Effect of Crack Angle on Mechanical Behaviors and Damage Evolution Characteristics of Sandstone Under Uniaxial Compression

Hydraulic fracturing has been extensively utilized to control strata in coal mines. However, the mechanical characteristics and damage evolution of the fracturing rock mass have not been thoroughly explored. In this study, the effects of fracture dip angle on sandstone mechanical properties, failure modes, energy characteristics, and damage progression were investigated through uniaxial compression and acoustic emission monitoring systems. The results indicate that with the increase in the fracture angle, the compressive strength and elastic modulus of sandstone display an asymmetrical "U"-shaped change trend, and the failure mode of the sample is a mixed tension-shear failure. Throughout the loading process, the acoustic emission ringing counts and energy signals were imperceptible in the early stages, but rapidly increased to the peak value as the sample approached failure.

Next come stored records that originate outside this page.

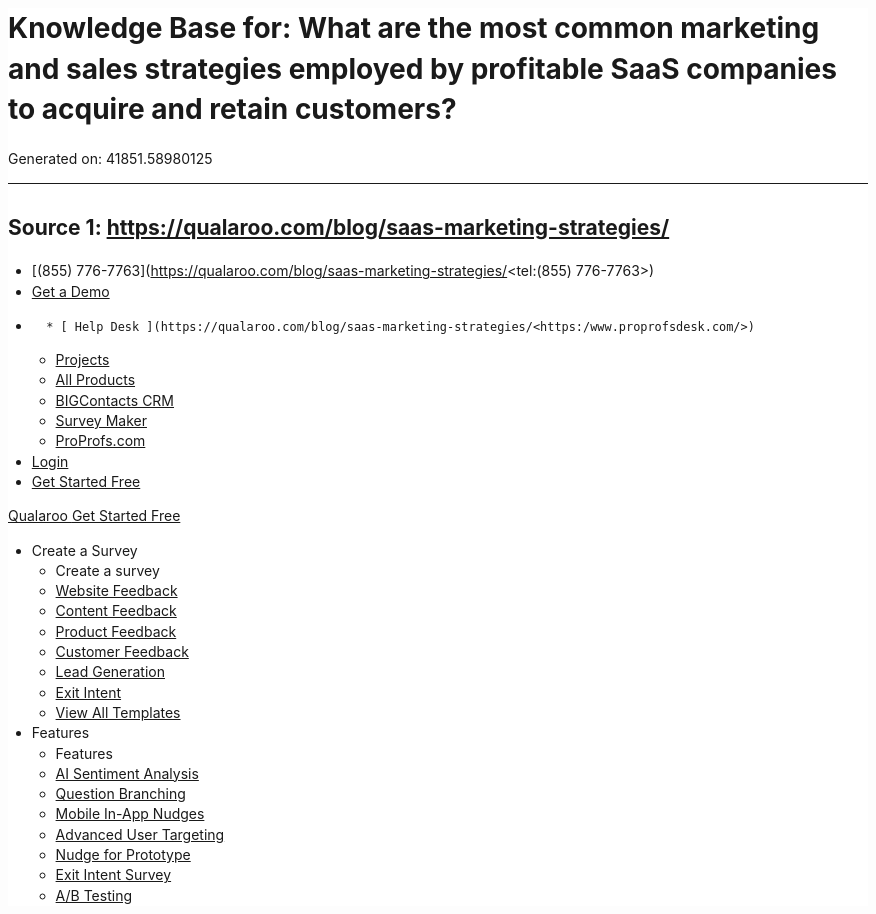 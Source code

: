 # Knowledge Base for: What are the most common marketing and sales strategies employed by profitable SaaS companies to acquire and retain customers?

Generated on: 41851.58980125

---

## Source 1: https://qualaroo.com/blog/saas-marketing-strategies/

  * [(855) 776-7763](https://qualaroo.com/blog/saas-marketing-strategies/<tel:\(855\) 776-7763>)
  * [Get a Demo](https://qualaroo.com/blog/saas-marketing-strategies/<https:/app.qualaroo.com/signup/?demo> "Get a Demo")
  *       * [ Help Desk ](https://qualaroo.com/blog/saas-marketing-strategies/<https:/www.proprofsdesk.com/>)
      * [ Projects ](https://qualaroo.com/blog/saas-marketing-strategies/<https:/www.proprofsproject.com/>)
      * [ All Products ](https://qualaroo.com/blog/saas-marketing-strategies/<https:/www.proprofs.com/products/>)
      * [ BIGContacts CRM ](https://qualaroo.com/blog/saas-marketing-strategies/<https:/www.bigcontacts.com/>)
      * [ Survey Maker ](https://qualaroo.com/blog/saas-marketing-strategies/<https:/www.proprofssurvey.com/>)
      * [ ProProfs.com ](https://qualaroo.com/blog/saas-marketing-strategies/<https:/www.proprofs.com/>)
  * [Login](https://qualaroo.com/blog/saas-marketing-strategies/<https:/app.qualaroo.com/signin> "Login")
  * [Get Started Free](https://qualaroo.com/blog/saas-marketing-strategies/<https:/app.qualaroo.com/signup> "Get Started Free")


[ Qualaroo ](https://qualaroo.com/blog/saas-marketing-strategies/</>)
[Get Started Free](https://qualaroo.com/blog/saas-marketing-strategies/<https:/app.qualaroo.com/signup>)
  * Create a Survey
    * Create a survey
    * [Website Feedback](https://qualaroo.com/blog/saas-marketing-strategies/</templates/website-feedback/>)
    * [Content Feedback](https://qualaroo.com/blog/saas-marketing-strategies/</templates/improve-content/>)
    * [Product Feedback](https://qualaroo.com/blog/saas-marketing-strategies/</templates/improve-marketing/product-feedback/>)
    * [Customer Feedback](https://qualaroo.com/blog/saas-marketing-strategies/</templates/customer-support-feedback/>)
    * [Lead Generation](https://qualaroo.com/blog/saas-marketing-strategies/</templates/improve-marketing/lead-gen/>)
    * [Exit Intent](https://qualaroo.com/blog/saas-marketing-strategies/</templates/increase-sales/conversion-optimization/exit-intent/>)
    * [View All Templates](https://qualaroo.com/blog/saas-marketing-strategies/</templates/>)
  * Features
    * Features
    * [AI Sentiment Analysis](https://qualaroo.com/blog/saas-marketing-strategies/</features/watson/>)
    * [Question Branching](https://qualaroo.com/blog/saas-marketing-strategies/</features/question-branching/>)
    * [Mobile In-App Nudges](https://qualaroo.com/blog/saas-marketing-strategies/</features/mobile-in-app-nudges/>)
    * [Advanced User Targeting](https://qualaroo.com/blog/saas-marketing-strategies/</features/advanced-user-targeting/>)
    * [Nudge for Prototype](https://qualaroo.com/blog/saas-marketing-strategies/</features/nudge-for-prototypes/>)
    * [Exit Intent Survey](https://qualaroo.com/blog/saas-marketing-strategies/</features/exit-intent-survey/>)
    * [A/B Testing](https://qualaroo.com/blog/saas-marketing-strategies/</ab-testing/>) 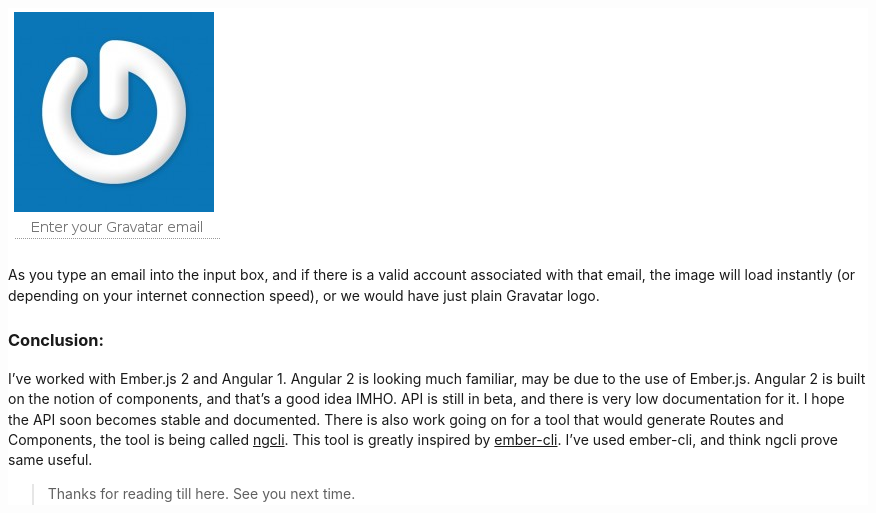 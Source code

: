 ![Gravatar default](/public/img/angular2-up-and-running/gravatar-default.png)

As you type an email into the input box, and if there is a valid account associated with that email, the image will load instantly (or depending on your internet connection speed), or we would have just plain Gravatar logo.
 
### Conclusion:

I’ve worked with Ember.js 2 and Angular 1. Angular 2 is looking much familiar, may be due to the use of Ember.js. Angular 2 is built on the notion of components, and that’s a good idea IMHO. API is still in beta, and there is very low documentation for it. I hope the API soon becomes stable and documented. There is also work going on for a tool that would generate Routes and Components, the tool is being called [ngcli](http://ngcli.github.io/). This tool is greatly inspired by [ember-cli](http://ember-cli.com). I’ve used ember-cli, and think ngcli prove same useful.

>Thanks for reading till here. See you next time.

Moreover, the acoustic emission amplitude signal showed the phase characteristic of active-calm-reactive to the peak point. With the increase in fracture inclination, the total strain energy and elastic energy at the peak point of sandstone also show an asymmetric "U"-shaped change trend. The energy storage capacity, dissipation capacity, and energy release intensity of the rock were characterized using a quadratic function relationship with the crack angle, theta, indicating that the difficulty of rock failure driven by energy follows a difficult-easy-difficult trend. In addition, a coupling damage model considering macro cracks and micro defects was established, demonstrating that the theoretical results are in good agreement with the experimental results.